Shares of Kate Spade & Co. rose 11 percent to close at $21.99 in Big Board trading on Tuesday. Its competitors in the handbag wars also saw their shares rise: Michael Kors Holdings Ltd. was up 1.1 percent to close at $57.29, while Coach Inc. rose 1 percent to $39.33.
Kate Spade’s shares jumped following the company’s posting of fourth-quarter results. Chief executive officer Craig A. Leavitt said the company on “an apples-to-apples basis saw comps rise 14 percent on top of [a 28 percent] comps gain” a year ago.
The company said net income for the three months ended Jan. 2 fell 51.4 percent to $61.5 million, or 48 cents a diluted share, from $126.5 million, or 99 cents, a year ago. On an adjusted basis, excluding operations being wound down, the company met Wall Street’s earnings per share expectations of 32 cents, compared with the year ago EPS of 24 cents. Net sales rose 7.6 percent to $429 million from $399 million a year ago, and up 14 percent on an adjusted basis.
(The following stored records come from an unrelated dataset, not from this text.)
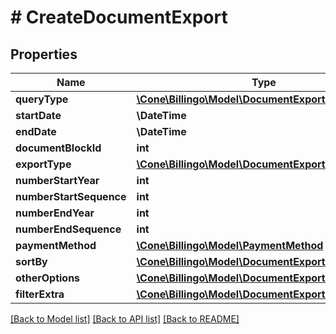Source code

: # # CreateDocumentExport

## Properties

Name | Type | Description | Notes
------------ | ------------- | ------------- | -------------
**queryType** | [**\Cone\Billingo\Model\DocumentExportQueryType**](DocumentExportQueryType.md) |  |
**startDate** | **\DateTime** |  |
**endDate** | **\DateTime** |  |
**documentBlockId** | **int** |  | [optional]
**exportType** | [**\Cone\Billingo\Model\DocumentExportType**](DocumentExportType.md) |  |
**numberStartYear** | **int** |  | [optional]
**numberStartSequence** | **int** |  | [optional]
**numberEndYear** | **int** |  | [optional]
**numberEndSequence** | **int** |  | [optional]
**paymentMethod** | [**\Cone\Billingo\Model\PaymentMethod**](PaymentMethod.md) |  | [optional]
**sortBy** | [**\Cone\Billingo\Model\DocumentExportSortBy**](DocumentExportSortBy.md) |  | [optional]
**otherOptions** | [**\Cone\Billingo\Model\DocumentExportOtherOptions**](DocumentExportOtherOptions.md) |  | [optional]
**filterExtra** | [**\Cone\Billingo\Model\DocumentExportFilterExtra**](DocumentExportFilterExtra.md) |  | [optional]

[[Back to Model list]](../../README.md#models) [[Back to API list]](../../README.md#endpoints) [[Back to README]](../../README.md)
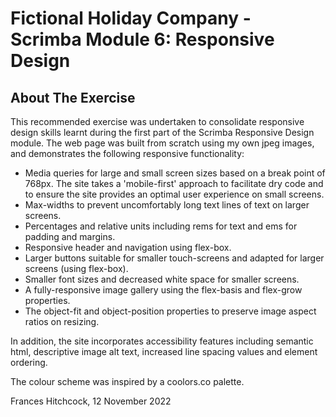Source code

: # Fictional Holiday Company - Scrimba Module 6: Responsive Design 

## About The Exercise

This recommended exercise was undertaken to consolidate responsive design skills learnt during the first part of the Scrimba Responsive Design module. The web page was built from scratch using my own jpeg images, and demonstrates the following responsive functionality:

- Media queries for large and small screen sizes based on a break point of 768px. The site takes a 'mobile-first' approach to facilitate dry code and to ensure the site provides an optimal user experience on small screens.
- Max-widths to prevent uncomfortably long text lines of text on larger screens.
- Percentages and relative units including rems for text and ems for padding and margins.
- Responsive header and navigation using flex-box.
- Larger buttons suitable for smaller touch-screens and adapted for larger screens (using flex-box). 
- Smaller font sizes and decreased white space for smaller screens.
- A fully-responsive image gallery using the flex-basis and flex-grow properties.
- The object-fit and object-position properties to preserve image aspect ratios on resizing.

In addition, the site incorporates accessibility features including semantic html, descriptive image alt text, increased line spacing values and element ordering.

The colour scheme was inspired by a coolors.co palette.

Frances Hitchcock, 12 November 2022
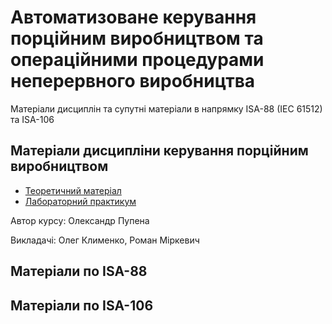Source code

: # Автоматизоване керування порційним виробництвом та операційними процедурами неперервного виробництва
Матеріали дисциплін та супутні матеріали в напрямку ISA-88 (IEC 61512) та ISA-106

## Матеріали дисципліни керування порційним виробництвом

- [Теоретичний матеріал](lec/README.md)
- [Лабораторний практикум](labs/README.md)

Автор курсу: Олександр Пупена

Викладачі: Олег Клименко, Роман Міркевич

## Матеріали по ISA-88

## Матеріали по ISA-106
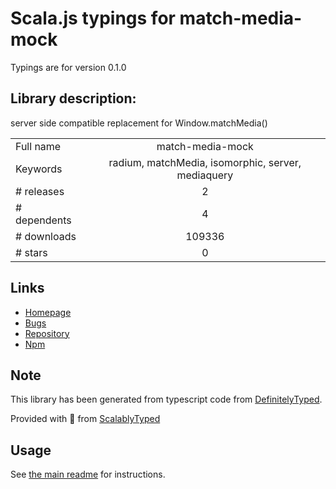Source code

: 
# Scala.js typings for match-media-mock

Typings are for version 0.1.0

## Library description:
server side compatible replacement for Window.matchMedia()

|                    |                 |
| ------------------ | :-------------: |
| Full name          | match-media-mock |
| Keywords           | radium, matchMedia, isomorphic, server, mediaquery |
| # releases         | 2 |
| # dependents       | 4 |
| # downloads        | 109336 |
| # stars            | 0 |

## Links
- [Homepage](https://github.com/azazdeaz/match-media-mock)
- [Bugs](https://github.com/azazdeaz/match-media-mock/issues)
- [Repository](https://github.com/azazdeaz/match-media-mock)
- [Npm](https://www.npmjs.com/package/match-media-mock)
    


## Note
This library has been generated from typescript code from [DefinitelyTyped](https://definitelytyped.org).

Provided with :purple_heart: from [ScalablyTyped](https://github.com/oyvindberg/ScalablyTyped)

## Usage
See [the main readme](../../readme.md) for instructions.


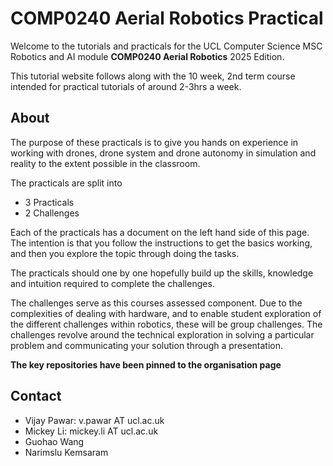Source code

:# COMP0240 Aerial Robotics Practical

Welcome to the tutorials and practicals for the UCL Computer Science MSC Robotics and AI module **COMP0240 Aerial Robotics** 2025 Edition. 

This tutorial website follows along with the 10 week, 2nd term course intended for practical tutorials of around 2-3hrs a week. 

## About

The purpose of these practicals is to give you hands on experience in working with drones, drone system and drone autonomy in simulation and reality to the extent possible in the classroom.  

The practicals are split into 
- 3 Practicals
- 2 Challenges

Each of the practicals has a document on the left hand side of this page. The intention is that you follow the instructions to get the basics working, and then you explore the topic through doing the tasks. 

The practicals should one by one hopefully build up the skills, knowledge and intuition required to complete the challenges.

The challenges serve as this courses assessed component. Due to the complexities of dealing with hardware, and to enable student exploration of the different challenges within robotics, these will be group challenges. The challenges revolve around the technical exploration in solving a particular problem and communicating your solution through a presentation. 

**The key repositories have been pinned to the organisation page**


## Contact

- Vijay Pawar: v.pawar AT ucl.ac.uk
- Mickey Li: mickey.li AT ucl.ac.uk
- Guohao Wang
- Narimslu Kemsaram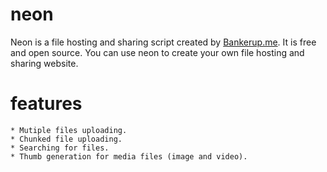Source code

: # neon
Neon is a file hosting and sharing script created by <a href="https://bankerup.me" target="_blank">Bankerup.me</a>. 
It is free and open source. You can use neon to create your own file hosting and sharing website. 

# features
    * Mutiple files uploading.
    * Chunked file uploading.
    * Searching for files.
    * Thumb generation for media files (image and video).
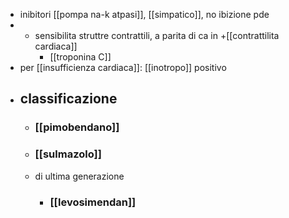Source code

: - inibitori [[pompa na-k atpasi]], [[simpatico]], no ibizione pde
- + sensibilita struttre contrattili, a parita di ca in +[[contrattilita cardiaca]]
	- [[troponina C]]
- per [[insufficienza cardiaca]]: [[inotropo]] positivo
- ## classificazione
	- ### [[pimobendano]]
	- ### [[sulmazolo]]
	- di ultima generazione
		- ### [[levosimendan]]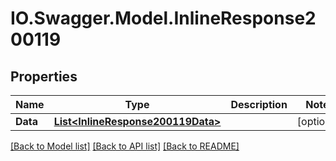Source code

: # IO.Swagger.Model.InlineResponse200119
## Properties

Name | Type | Description | Notes
------------ | ------------- | ------------- | -------------
**Data** | [**List&lt;InlineResponse200119Data&gt;**](InlineResponse200119Data.md) |  | [optional] 

[[Back to Model list]](../README.md#documentation-for-models) [[Back to API list]](../README.md#documentation-for-api-endpoints) [[Back to README]](../README.md)

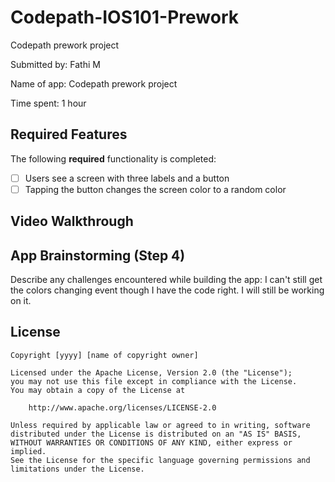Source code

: # Codepath-IOS101-Prework
Codepath prework project

Submitted by: Fathi M

Name of app: Codepath prework project

Time spent: 1 hour

## Required Features

The following **required** functionality is completed:

- [ ] Users see a screen with three labels and a button
- [ ] Tapping the button changes the screen color to a random color
 
## Video Walkthrough


## App Brainstorming (Step 4)



Describe any challenges encountered while building the app:
I can't still get the colors changing event though I have the code right. I will still be working on it.

## License

    Copyright [yyyy] [name of copyright owner]

    Licensed under the Apache License, Version 2.0 (the "License");
    you may not use this file except in compliance with the License.
    You may obtain a copy of the License at

        http://www.apache.org/licenses/LICENSE-2.0

    Unless required by applicable law or agreed to in writing, software
    distributed under the License is distributed on an "AS IS" BASIS,
    WITHOUT WARRANTIES OR CONDITIONS OF ANY KIND, either express or implied.
    See the License for the specific language governing permissions and
    limitations under the License.

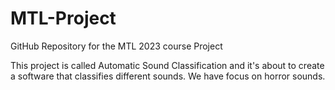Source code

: # MTL-Project
GitHub Repository for the MTL 2023 course Project

This project is called Automatic Sound Classification and it's about to create a software that classifies different sounds. We have focus on horror sounds. 
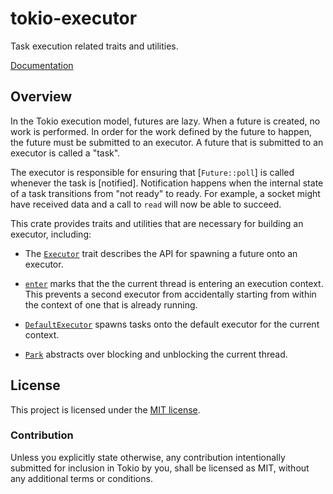 # tokio-executor

Task execution related traits and utilities.

[Documentation](https://tokio-rs.github.io/tokio/tokio_executor/)

## Overview

In the Tokio execution model, futures are lazy. When a future is created, no
work is performed. In order for the work defined by the future to happen, the
future must be submitted to an executor. A future that is submitted to an
executor is called a "task".

The executor is responsible for ensuring that [`Future::poll`] is called
whenever the task is [notified]. Notification happens when the internal state of
a task transitions from "not ready" to ready. For example, a socket might have
received data and a call to `read` will now be able to succeed.

This crate provides traits and utilities that are necessary for building an
executor, including:

* The [`Executor`] trait describes the API for spawning a future onto an
  executor.

* [`enter`] marks that the the current thread is entering an execution
  context. This prevents a second executor from accidentally starting from
  within the context of one that is already running.

* [`DefaultExecutor`] spawns tasks onto the default executor for the current
  context.

* [`Park`] abstracts over blocking and unblocking the current thread.

[`Executor`]: https://tokio-rs.github.io/tokio/tokio_executor/trait.Executor.html
[`enter`]: https://tokio-rs.github.io/tokio/tokio_executor/fn.enter.html
[`DefaultExecutor`]: https://tokio-rs.github.io/tokio/tokio_executor/struct.DefaultExecutor.html
[`Park`]: https://tokio-rs.github.io/tokio/tokio_executor/park/index.html

## License

This project is licensed under the [MIT license](LICENSE).

### Contribution

Unless you explicitly state otherwise, any contribution intentionally submitted
for inclusion in Tokio by you, shall be licensed as MIT, without any additional
terms or conditions.
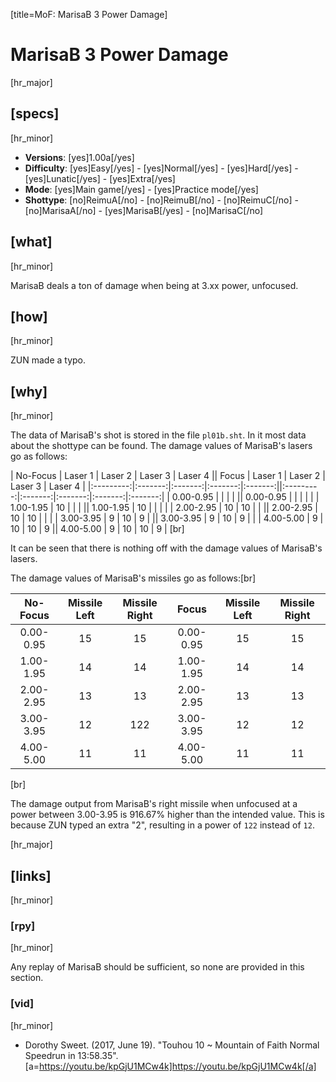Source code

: [title=MoF: MarisaB 3 Power Damage]
# MarisaB 3 Power Damage

[hr_major] 
## [specs]
[hr_minor]  

* **Versions**: [yes]1.00a[/yes] 
* **Difficulty**: [yes]Easy[/yes] - [yes]Normal[/yes] - [yes]Hard[/yes] - [yes]Lunatic[/yes] - [yes]Extra[/yes]
* **Mode**: [yes]Main game[/yes] - [yes]Practice mode[/yes]
* **Shottype**: [no]ReimuA[/no] - [no]ReimuB[/no] - [no]ReimuC[/no] - [no]MarisaA[/no] - [yes]MarisaB[/yes] - [no]MarisaC[/no]

## [what]
[hr_minor]

MarisaB deals a ton of damage when being at 3.xx power, unfocused.

## [how]
[hr_minor]

ZUN made a typo.

## [why]
[hr_minor]

The data of MarisaB's shot is stored in the file ``pl01b.sht``. In it most data about the shottype can be found. The damage values of MarisaB's lasers go as follows:

|   No-Focus   | Laser 1 | Laser 2 | Laser 3 | Laser 4 ||   Focus   | Laser 1 | Laser 2 | Laser 3 | Laser 4 |
|:---------:|:-------:|:-------:|:-------:|:-------:||:---------:|:-------:|:-------:|:-------:|:-------:|
| 0.00-0.95 |         |         |         |         || 0.00-0.95 |         |         |         |         |
| 1.00-1.95 |    10   |         |         |         || 1.00-1.95 |    10   |         |         |         |
| 2.00-2.95 |    10   |    10   |         |         || 2.00-2.95 |    10   |    10   |         |         |
| 3.00-3.95 |    9    |    10   |    9    |         || 3.00-3.95 |    9    |    10   |    9    |         |
| 4.00-5.00 |    9    |    10   |    10   |    9    || 4.00-5.00 |    9    |    10   |    10   |    9    |
[br]

It can be seen that there is nothing off with the damage values of MarisaB's lasers.

The damage values of MarisaB's missiles go as follows:[br]

|   No-Focus   | Missile Left | Missile Right | Focus | Missile Left | Missile Right|
|:---------:|:--------:|:-------:|:-------:|:-------:|:-------:|
| 0.00-0.95 |    15    |     15    |    0.00-0.95     |    15     | 15 |
| 1.00-1.95 |    14    |     14    |    1.00-1.95     |     14    | 14 |
| 2.00-2.95 |    13    |    13   |      2.00-2.95   |     13    | 13 |
| 3.00-3.95 |    12    |    122   |    3.00-3.95    |    12     | 12 |
| 4.00-5.00 |    11    |    11   |   4.00-5.00   |    11    | 11 |
[br]

The damage output from MarisaB's right missile when unfocused at a power between 3.00-3.95 is 916.67%  higher than the intended value. This is because ZUN typed an extra "2", resulting in a power of ``122`` instead of ``12``.


[hr_major]
## [links]
[hr_minor]
### [rpy]
[hr_minor]

Any replay of MarisaB should be sufficient, so none are provided in this section.

### [vid]
[hr_minor]

+ Dorothy Sweet. (2017, June 19). "Touhou 10 ~ Mountain of Faith Normal Speedrun in 13:58.35". [a=https://youtu.be/kpGjU1MCw4k]https://youtu.be/kpGjU1MCw4k[/a]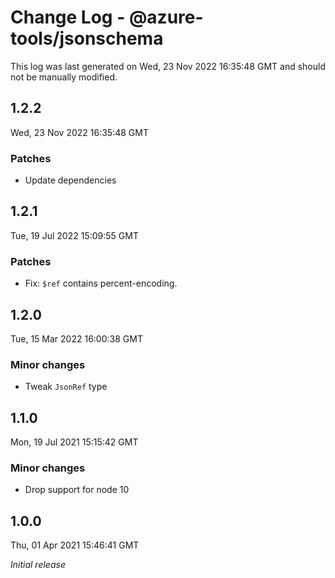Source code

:# Change Log - @azure-tools/jsonschema

This log was last generated on Wed, 23 Nov 2022 16:35:48 GMT and should not be manually modified.

## 1.2.2
Wed, 23 Nov 2022 16:35:48 GMT

### Patches

- Update dependencies

## 1.2.1
Tue, 19 Jul 2022 15:09:55 GMT

### Patches

- Fix: `$ref` contains percent-encoding.

## 1.2.0
Tue, 15 Mar 2022 16:00:38 GMT

### Minor changes

- Tweak `JsonRef` type

## 1.1.0
Mon, 19 Jul 2021 15:15:42 GMT

### Minor changes

- Drop support for node 10

## 1.0.0
Thu, 01 Apr 2021 15:46:41 GMT

_Initial release_

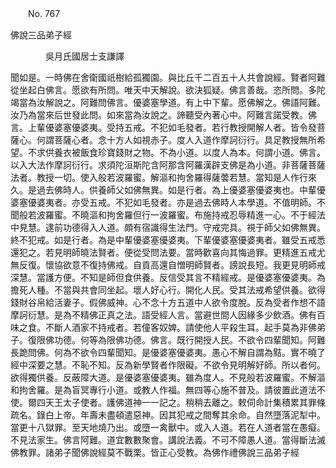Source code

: ﻿　　No. 767

佛說三品弟子經

　　　　吳月氏國居士支謙譯


聞如是。一時佛在舍衛國祇樹給孤獨園。與比丘千二百五十人共會說經。賢者阿難從坐起白佛言。愿欲有所問。唯天中天解說。欲決狐疑。佛言善哉。恣所問。多陀竭當為汝解說之。阿難問佛言。優婆塞學道。有上中下輩。愿佛解之。佛語阿難。汝乃為當來后世發此問。如來當為汝說之。諦聽受內著心中。阿難言諾受教。佛言。上輩優婆塞優婆夷。受持五戒。不犯如毛發者。若行教授開解人者。皆令發菩薩心。何謂菩薩心者。念十方人如視赤子。度人入道作摩訶衍行。具足教授無所希望。不求供養衣被飯食珍寶錢財之物。不為小道。以度人為本。何謂小道。佛言。以入大法作摩訶衍行。求須陀洹斯陀含阿那含阿羅漢辟支佛是為小道。非菩薩菩薩法者。教授一切。使入般若波羅蜜。解漚和拘舍羅得薩蕓若慧。當知是人作行來久。是過去佛時人。供養師父如佛無異。如是行者。為上優婆塞優婆夷也。中輩優婆塞優婆夷者。亦受五戒。不犯如毛發者。亦是過去佛時人本學道。不值明師。不聞般若波羅蜜。不曉漚和拘舍羅但行一波羅蜜。布施持戒忍辱精進一心。不于經法中見慧。逮前功德得入人道。頗有宿識得生法門。守戒完具。視于師父如佛無異。終不犯戒。如是行者。為是中輩優婆塞優婆夷。下輩優婆塞優婆夷者。雖受五戒悉還犯之。若見明師曉法賢者。便從受問法要。當時歡喜向其悔過罪。更精進五戒尤無反復。懷協欲意不復持佛戒。自貢高還自憎明師賢者。謗說長短。我更見明師戒深慧。當護方便。不知是師但食供養。反信受其言不精經戒。是優婆塞優婆夷。為擔死人種。不當與共會同坐起。壞人好心行。開化人民。受其法戒希望供養。欲得錢財谷帛給活妻子。假佛威神。心不念十方五道中人欲令度脫。反為受者作想不語摩訶衍慧。是為不精佛正真之法。語受經人言。當避世間人因緣多少飲酒。佛有百味之食。不斷人酒家不持戒者。若僮客奴婢。請使他人平殺生耳。起手莫為非佛弟子。復限佛功德。何等為限佛功德。佛言。既行開授人民。不欲令四輩聞知。阿難長跪問佛。何為不欲令四輩聞知。是優婆塞優婆夷。愚心不解自謂為黠。實不曉了經中深要之慧。不恥不知。反為新學賢者作限礙。不欲令見明解好師。所以者何。欲得獨供養。反蔽障大道。是優婆塞優婆夷。雖為度人。不見般若波羅蜜。不解漚和拘舍羅。是為盲冥專行小道。或教人作福。無四等心施不普及。請彼置此道法不使。爾四天王太子使者。護佛道神一一記之。稍稍去離之。敕伺命計集積累其罪條疏名。錄白上帝。年壽未盡頓遣惡神。因其犯戒之間奪其余命。自然墮落泥犁中。當更十八獄罪。至天地燒乃出。或墮一禽獸中。或入人道。若在人道者當在愚癡。不見法家生。佛言阿難。道宜數數聚會。講說法義。不可不障愚人道。當得斷法滅佛教罪。諸弟子聞佛說經莫不戰栗。皆正心受教。為佛作禮佛說三品弟子經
The company provided guidance for 2016, which included a forecast of a net sales range of between $1.39 billion and $1.41 billion, diluted EPS of 70 cents to 80 cents, and direct-to-consumer comps growth in the low to mid-teens.
Leavitt said the company has been focused on protecting the quality of its sales and has done that in part through a pullback on promotional events last year. He also said there will be some additional pullback in the wholesale channel likely through June. The company said e-commerce, which represents 20 percent of its reported business, saw double-digit growth on its flagship e-commerce site last year. Kate Spade added the option of buying online and shipping from store over the holidays. It plans to allow consumers to buy online and pick-up-in-store as an option later in the year.
The ceo cited growth in backpacks and satchels, plus strong market share in the cross-body category. Leavitt pointed to the Kate Spade New York collaboration over the holidays with Everpurse for a collection of bags incorporating wireless iPhone charging technology. Calling the product line successful, he said, “The consumer is interested in that technology. We will continue with the collaboration in 2016. This shows that the consumer is looking for both fashion as well as utility from us. This is a place where we can win.”
On the international front, the company saw more impact at its outlet store business. “This is where tourists cluster. There [will still be] some headwinds with the international consumer in terms of the amount of traffic and size of the transaction,” Leavitt told WWD. Separately, the brand will be available in India later this year.
Wells Fargo Securities analyst Ike Boruchow said, “Kate continues to take share in the handbag space,” adding that the company’s shares continue to receive renewed momentum, as do their peers Coach and Kors, “as the handbag space is becoming less risky in the eyes of investors this year.”
Although Kors last month said net income slipped 3 percent for the fourth quarter, the company benefited from contribution from the digital flagship business and growth in international markets. Overall, the company had been pulling back on its wholesale distribution to better control sales in its own retail stores. The new spring product line for the handbag category has a bit more focus on smaller-size bags, such as cross-bodies. While the smaller bags equal flat sales due to lower price points, actual unit sales have gone up as consumers were also buying different-size accessories to fit the smaller bags, Kors ceo John Idol said.
At Coach, which also has been pulling back on flash sales on its own sites, the company in January said the quarter reflected a sales gain for the first time in 10 quarters. It’s the first time the company can say that it has proof that the new Stuart Vevers’ line, and shift to a lifestyle brand, is gaining traction with consumers. The company is planning for positive comps by the end of the fourth quarter.